Habib Rizieq menambahkan tanggal 2 Desember bertepatan dengan Jumat Kubro dan awal Maulid Akbar karenanya dinilai sebagai saat yang tepat untuk berdoa bersama.
Kepala Polri Jenderal Pol Tito Karnavian sebelumnya menyatakan bahwa ada beberapa alasan yang membuat polisi tidak menahan Ahok, antara lain karena tidak semua penyidik setuju bahwa ada unsur pidana dalam kasus Ahok.
Selain itu, ia menjelaskan, menurut Pasal 21 Ayat 4 Kitab Undang-Undang Hukum Acara Pidana penahanan tidak harus dilakukan terhadap tersangka dengan ancaman hukuman di bawah lima tahun penjara.
"Undang-Undang kita, KUHAP Pasal 21 Ayat 4 UU Nomor 8 Tahun 1981 tidak menyatakan bahwa setiap kasus tertentu di bawah lima tahun harus dilakukan penahanan," katanya di Mabes Polri, Jakarta, Rabu (16/11).
Kemungkinan Batal
Ketua Presidium Indonesia Police Watch (IPW) Neta S. Pane memprediksi bahwa rencana demonstrasi di Jakarta pada 25 November 2016 batal terlaksana.
"Kemungkinannya batal ya," ujar Neta saat dihubungi di Jakarta, Jumat.
Menurutnya kesimpulannya akan hal itu didapat dari hasil kunjungannya ke sejumlah basis massa Islam.

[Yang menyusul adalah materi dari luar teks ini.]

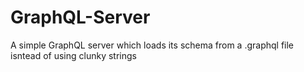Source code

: # GraphQL-Server 
A simple GraphQL server which loads its schema from a .graphql file isntead of using clunky strings
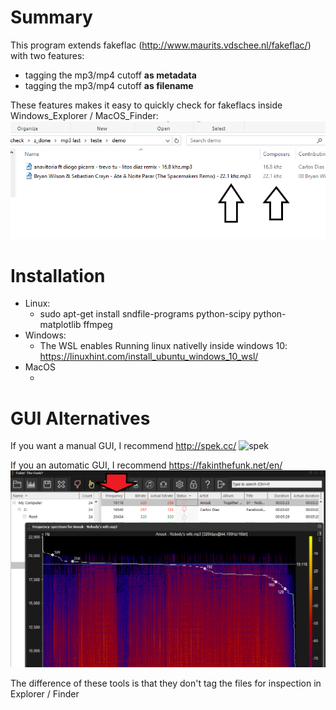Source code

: # Summary

This program extends fakeflac (http://www.maurits.vdschee.nl/fakeflac/) with two features:
* tagging the mp3/mp4 cutoff **as metadata**
* tagging the mp3/mp4 cutoff **as filename**

These features makes it easy to quickly check for fakeflacs inside Windows_Explorer / MacOS_Finder:
![Fake_flac](fake_flac_demo.png)

# Installation

* Linux:
  * sudo apt-get install sndfile-programs python-scipy python-matplotlib ffmpeg
* Windows:
  * The WSL enables Running linux nativelly inside windows 10: https://linuxhint.com/install_ubuntu_windows_10_wsl/
* MacOS
  * <TBD>
  
# GUI Alternatives

If you want a manual GUI, I recommend http://spek.cc/
![spek](spek_demo.png)

If you an automatic GUI, I recommend https://fakinthefunk.net/en/
![faking the funk](faking%20the%20funk%20example.png)

The difference of these tools is that they don't tag the files for inspection in Explorer / Finder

Jika demonstrasi tersebut digelar, pihaknya memperkirakan jumlah massa unjuk rasa tidak akan sebanyak pada 4 November lalu.
"Kalau terjadi, jumlah massa paling hanya 10 persen dari jumlah massa 4 November," katanya.
Menurutnya, unjuk rasa batal dilaksanakan karena Bareskrim Polri dinilai telah menjalankan proses hukum dengan baik setelah menetapkan Gubernur DKI Jakarta nonaktif Basuki T. Purnama alias Ahok sebagai tersangka kasus penistaan agama.
"Kapolri juga berjanji akan menuntaskan (penyidikan) kasus Ahok dalam tiga minggu. Itu angin segar bagi massa demonstran," ujarnya.
Terlebih kata Neta, Kapolri Jenderal Pol Tito Karnavian hari ini akan menemui Ketua Umum Majelis Ulama Indonesia (MUI) Pusat KH Maruf Amin untuk berdialog.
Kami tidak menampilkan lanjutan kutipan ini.